(Items listed in a dataset)

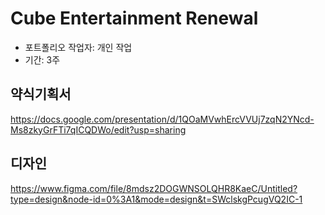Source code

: # Cube Entertainment Renewal

- 포트폴리오 작업자: 개인 작업
- 기간: 3주

## 약식기획서

https://docs.google.com/presentation/d/1QOaMVwhErcVVUj7zqN2YNcd-Ms8zkyGrFTi7qICQDWo/edit?usp=sharing

## 디자인

https://www.figma.com/file/8mdsz2DOGWNSOLQHR8KaeC/Untitled?type=design&node-id=0%3A1&mode=design&t=SWclskgPcugVQ2IC-1
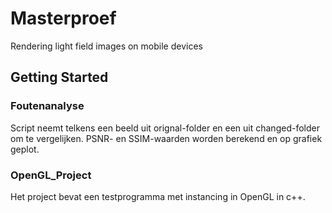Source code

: # Masterproef
Rendering light field images on mobile devices

## Getting Started
### Foutenanalyse
Script neemt telkens een beeld uit orignal-folder en een uit changed-folder om te vergelijken. PSNR- en SSIM-waarden worden berekend en op grafiek geplot.

### OpenGL_Project 
Het project bevat een testprogramma met instancing in OpenGL in c++.
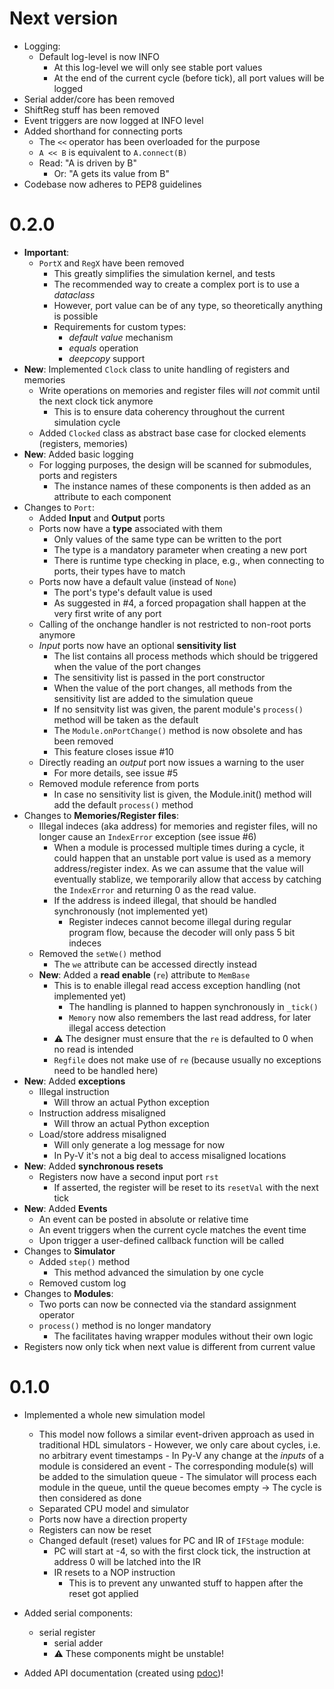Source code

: # Next version

- Logging:
  - Default log-level is now INFO
    - At this log-level we will only see stable port values
    - At the end of the current cycle (before tick), all port values will be logged
- Serial adder/core has been removed
- ShiftReg stuff has been removed
- Event triggers are now logged at INFO level
- Added shorthand for connecting ports
  - The `<<` operator has been overloaded for the purpose
  - `A << B` is equivalent to `A.connect(B)`
  - Read: "A is driven by B"
    - Or: "A gets its value from B"
- Codebase now adheres to PEP8 guidelines

# 0.2.0

- **Important**:
  - `PortX` and `RegX` have been removed
    - This greatly simplifies the simulation kernel, and tests
    - The recommended way to create a complex port is to use a _dataclass_
    - However, port value can be of any type, so theoretically anything is possible
    - Requirements for custom types:
      - *default value* mechanism
      - *equals* operation
      - *deepcopy* support
- **New**: Implemented `Clock` class to unite handling of registers and memories
  - Write operations on memories and register files will _not_ commit until the next clock tick
    anymore
    - This is to ensure data coherency throughout the current simulation cycle
  - Added `Clocked` class as abstract base case for clocked elements (registers, memories)
- **New**: Added basic logging
  - For logging purposes, the design will be scanned for submodules, ports and registers
    - The instance names of these components is then added as an attribute to each component
- Changes to `Port`:
  - Added **Input** and **Output** ports
  - Ports now have a **type** associated with them
    - Only values of the same type can be written to the port
    - The type is a mandatory parameter when creating a new port
    - There is runtime type checking in place, e.g., when connecting to ports, their types have to match
  - Ports now have a default value (instead of `None`)
    - The port's type's default value is used
    - As suggested in #4, a forced propagation shall happen at the very first write of any port
  - Calling of the onchange handler is not restricted to non-root ports anymore
  - _Input_ ports now have an optional **sensitivity list**
    - The list contains all process methods which should be triggered when the value of the port changes
    - The sensitivity list is passed in the port constructor
    - When the value of the port changes, all methods from the sensitivity list are added to the simulation queue
    - If no sensitvity list was given, the parent module's `process()` method will be taken as the default
    - The `Module.onPortChange()` method is now obsolete and has been removed
    - This feature closes issue #10
  - Directly reading an _output_ port now issues a warning to the user
    - For more details, see issue #5
  - Removed module reference from ports
    - In case no sensitivity list is given, the Module.init() method will add the default `process()` method
- Changes to **Memories/Register files**:
  - Illegal indeces (aka address) for memories and register files, will no longer cause an `IndexError` exception (see issue #6)
    - When a module is processed multiple times during a cycle, it could happen that an unstable port
      value is used as a memory address/register index. As we can assume that the value will eventually stablize, we temporarily allow that access by catching the `IndexError` and returning 0 as the read value.
    - If the address is indeed illegal, that should be handled synchronously (not implemented yet)
      - Register indeces cannot become illegal during regular program flow, because the decoder will only pass 5 bit indeces
  - Removed the `setWe()` method
    - The `we` attribute can be accessed directly instead
  - **New**: Added a **read enable** (`re`) attribute to `MemBase`
    - This is to enable illegal read access exception handling (not implemented yet)
      - The handling is planned to happen synchronously in `_tick()`
      - `Memory` now also remembers the last read address, for later illegal access detection
    - ⚠️ The designer must ensure that the `re` is defaulted to 0 when no read is intended
    - `Regfile` does not make use of `re` (because usually no exceptions need to be handled here)
- **New**: Added **exceptions**
  - Illegal instruction
    - Will throw an actual Python exception
  - Instruction address misaligned
    - Will throw an actual Python exception
  - Load/store address misaligned
    - Will only generate a log message for now
    - In Py-V it's not a big deal to access misaligned locations
- **New**: Added **synchronous resets**
  - Registers now have a second input port `rst`
    - If asserted, the register will be reset to its `resetVal` with the next tick
- **New**: Added **Events**
  - An event can be posted in absolute or relative time
  - An event triggers when the current cycle matches the event time
  - Upon trigger a user-defined callback function will be called
- Changes to **Simulator**
  - Added `step()` method
    - This method advanced the simulation by one cycle
  - Removed custom log
- Changes to **Modules**:
  - Two ports can now be connected via the standard assignment operator
  - `process()` method is no longer mandatory
    - The facilitates having wrapper modules without their own logic
- Registers now only tick when next value is different from current value

# 0.1.0

- Implemented a whole new simulation model

  - This model now follows a similar event-driven
    approach as used in traditional HDL simulators - However, we only care about cycles, i.e. no arbitrary event timestamps - In Py-V any change at the _inputs_ of a module is considered an event - The corresponding module(s) will be added to the simulation queue - The simulator will process each module in the queue, until the queue becomes empty -> The cycle is then considered as done
  - Separated CPU model and simulator
  - Ports now have a direction property
  - Registers can now be reset
  - Changed default (reset) values for PC and IR of `IFStage` module:
    - PC will start at -4, so with the first clock tick, the instruction at address 0 will be latched into the IR
    - IR resets to a NOP instruction
      - This is to prevent any unwanted stuff to happen after the reset got applied

- Added serial components:

  - serial register
    - serial adder
    - ⚠️ These components might be unstable!

- Added API documentation (created using [pdoc](https://pdoc.dev))!
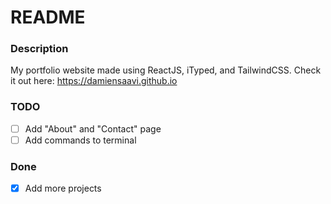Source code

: # README

### Description
My portfolio website made using ReactJS, iTyped, and TailwindCSS.
Check it out here: https://damiensaavi.github.io 

### TODO
- [ ] Add "About" and "Contact" page
- [ ] Add commands to terminal

### Done
- [x] Add more projects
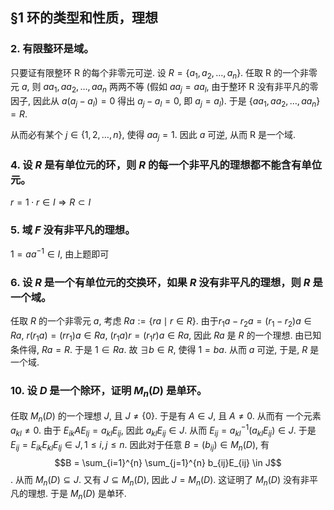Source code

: ## §1 环的类型和性质，理想

### 2. 有限整环是域。
只要证有限整环 R 的每个非零元可逆. 设 $R = \{a_1, a_2, \dots, a_n\}$. 任取 R 的一个非零元 $a$, 则 $aa_1, aa_2, \dots, aa_n$ 两两不等 (假如 $aa_j = aa_l$, 由于整环 R 没有非平凡的零因子, 因此从 $a(a_j - a_l) = 0$ 得出 $a_j - a_l = 0$, 即 $a_j = a_l$). 于是
$\{aa_1, aa_2, \dots, aa_n\} = R$.

从而必有某个 $j \in \{1, 2, \dots, n\}$, 使得 $aa_j = 1$. 因此 $a$ 可逆, 从而 R 是一个域.

### 4. 设 $R$ 是有单位元的环，则 $R$ 的每一个非平凡的理想都不能含有单位元。
$r=1\cdot r\in I \Rightarrow R \subset I$ 

### 5. 域 $F$ 没有非平凡的理想。
$1=aa^{-1}\in I,$ 由上题即可 

### 6. 设 $R$ 是一个有单位元的交换环，如果 $R$ 没有非平凡的理想，则 $R$ 是一个域。
任取 $R$ 的一个非零元 $a$, 考虑 $Ra := \{ra \mid r \in R\}$. 由于$r_1a - r_2a = (r_1 - r_2)a \in Ra$, $r(r_1a) = (rr_1)a \in Ra$, $(r_1a)r = (r_1r)a \in Ra$,
因此 $Ra$ 是 $R$ 的一个理想. 由已知条件得, $Ra = R$. 于是 $1 \in Ra$. 故 $\exists  b \in R$, 使得 $1 = ba$. 从而 $a$ 可逆, 于是, $R$ 是一个域.

### 10. 设 $D$ 是一个除环，证明 $M_n(D)$ 是单环。
任取 $M_n(D)$ 的一个理想 $J$, 且 $J \neq \{0\}$. 于是有 $A \in J$, 且 $A \neq 0$. 从而有 一个元素 $a_{kl} \neq 0$. 由于 $E_{ik}AE_{lj} = a_{kl}E_{ij}$, 因此 $a_{kl}E_{ij} \in J$. 从而 $E_{ij} = a_{kl}^{-1}(a_{kl}E_{ij}) \in J$. 于是 $E_{ij} = E_{ik}E_{kl}E_{lj} \in J, 1 \leq i, j \leq n$. 因此对于任意 $B = (b_{ij}) \in M_n(D)$, 有 $$B = \sum_{i=1}^{n} \sum_{j=1}^{n} b_{ij}E_{ij} \in J$$.  从而 $M_n(D) \subseteq J$. 又有 $J \subseteq M_n(D)$, 因此 $J = M_n(D)$. 这证明了 $M_n(D)$ 没有非平凡的理想. 于是 $M_n(D)$ 是单环.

Work instructions:
If a line falls between the first line of the records above and the line containing "### Foutenanalyse", inclusive, retype it exactly; leave pictures out.

Response box:
Source code

: # Cube Entertainment Renewal

- 포트폴리오 작업자: 개인 작업
- 기간: 3주

## 약식기획서

https://docs.google.com/presentation/d/1QOaMVwhErcVVUj7zqN2YNcd-Ms8zkyGrFTi7qICQDWo/edit?usp=sharing

## 디자인

https://www.figma.com/file/8mdsz2DOGWNSOLQHR8KaeC/Untitled?type=design&node-id=0%3A1&mode=design&t=SWclskgPcugVQ2IC-1
Source code

: # Masterproef
Rendering light field images on mobile devices

## Getting Started
### Foutenanalyse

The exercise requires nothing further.